Of his poems Prior speaks, either affectedly or with sincerity, as ‘the product of his leisure hours, who had commonly business enough upon his hands, and was only a poet by accident;’ and it seems clear that the collection of his fugitive pieces into a volume was precipitated by Curll's unauthorised issue in 1707 of the ‘Poems on Several Occasions,’ just as the larger collection of 1718 was prompted by Prior's necessitous circumstances. As it is, some of his now best known pieces, ‘The Secretary,’ ‘The Female Phaeton,’ ‘To a Child of Quality,’ were not included among his works until after his death. What he considered to be his most successful efforts are at present, as it often happens, the least valued. His three books of ‘Solomon on the Vanity of the World,’ of which he himself ruefully admitted in ‘The Conversation,’

Indeed, poor Solomon in rhyme
Was much too grave to be sublime,

although they once found admirers in John Wesley and Cowper, find few readers today; and his paraphrase of the fine old ballad of ‘The Nut-Brown Maid’ as ‘Henry and Emma’ shares their fate.

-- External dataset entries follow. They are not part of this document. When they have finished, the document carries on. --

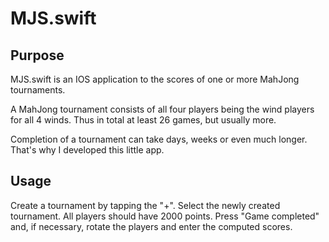 # MJS.swift

## Purpose

MJS.swift is an IOS application to the scores of one or more MahJong tournaments.

A MahJong tournament consists of all four players being the wind players for all 4 winds. Thus in total at least 26 games, but usually more. 

Completion of a tournament can take days, weeks or even much longer. That's why I developed this little app.

## Usage

Create a tournament by tapping the "+". Select the newly created tournament. All players should have 2000 points. Press "Game completed" and, if necessary, rotate the players and enter the computed scores.


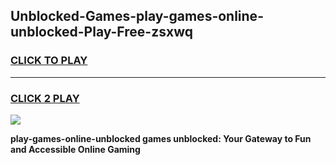 
## Unblocked-Games-play-games-online-unblocked-Play-Free-zsxwq
<h3>
<a href="https://premium76.site?title=play-games-online-unblocked&ref=15A">CLICK TO PLAY</a></h3>
<hr>

<h3>
<a href="https://premium76.site?title=play-games-online-unblocked&ref=15A">CLICK 2 PLAY</a>
  
</h3>

<a href="https://premium76.site?title=play-games-online-unblocked&ref=15A"><img src="https://clearcache.store/games.png"></a>


**play-games-online-unblocked games unblocked: Your Gateway to Fun and Accessible Online Gaming**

His ‘Alma,’ which he regarded as a ‘loose and hasty scribble,’ is, on the contrary, still a favourite with the admirers of Butler, whose ‘Hudibras’ is its avowed model—a model which it perhaps excels in facility of rhyme and ease of versification. In Prior's imitations of the ‘Conte’ of La Fontaine this metrical skill is maintained, and he also shows consummate art in the telling of a story in verse. Unhappily, in spite of Johnson's extraordinary dictum that ‘Prior is a lady's book’ (Boswell, ed. Hill, 1887, iii. 192), his themes are not equally commendable. But he is one of the neatest of English epigrammatists, and in occasional pieces and familiar verse has no rival in English. ‘Prior's,’ says Thackeray, in an oft-quoted passage (English Humourists, 1864, p. 175) ‘seem to me amongst the easiest, the richest, the most charmingly humourous of English lyrical poems. Horace is always in his mind, and his song, and his philosophy, his good sense, his happy easy turns and melody, his loves, and his Epicureanism, bear a great resemblance to that most delightful and accomplished master.’

[The chief collections of Prior's poems published in his lifetime are: Poems on Several Occasions (1) 1707, (2) 1709, (3) 1716, and (4) 1718. Nos. 1 and 3 were unauthorised, the former being repudiated by Prior in the preface to No. 2, the latter by notice in the London Gazette of 24 March 1716, but both probably contain poems by Prior which ‘he thought it prudent to disown’ (Pope, Corresp. iii. 194–5). The Conversation and Down Hall came out in 1720 and 1723 respectively. Other pieces are included in the Miscellaneous Works of 1740. Of posthumous editions of his poetical works that of Evans (2 vols. 1779) long enjoyed the reputation of being the best. The most complete at present is the revised Aldine edition (also 2 vols.), edited in 1892 by Mr. R. Brimley Johnson. A selection by the writer of this paper, with a lengthy Introduction and Notes, containing fresh biographical material, chiefly derived from an unprinted statement by Prior's friend Sir James Montagu, appeared in the Parchment Library in 1889. Among other sources of information, in addition to Johnson's Lives, Thackeray's Lectures, and the letters of Hanmer, Bolingbroke, and Pope, may be mentioned North British Review, Nov. 1857; Contemporary Review, July 1872; Longman's Magazine, Oct. 1884; Contemporary Review, May 1890, an excellent article by Mr. G. A. Aitken; and Chester's Westminster Abbey Registers, pp. 304, 348.]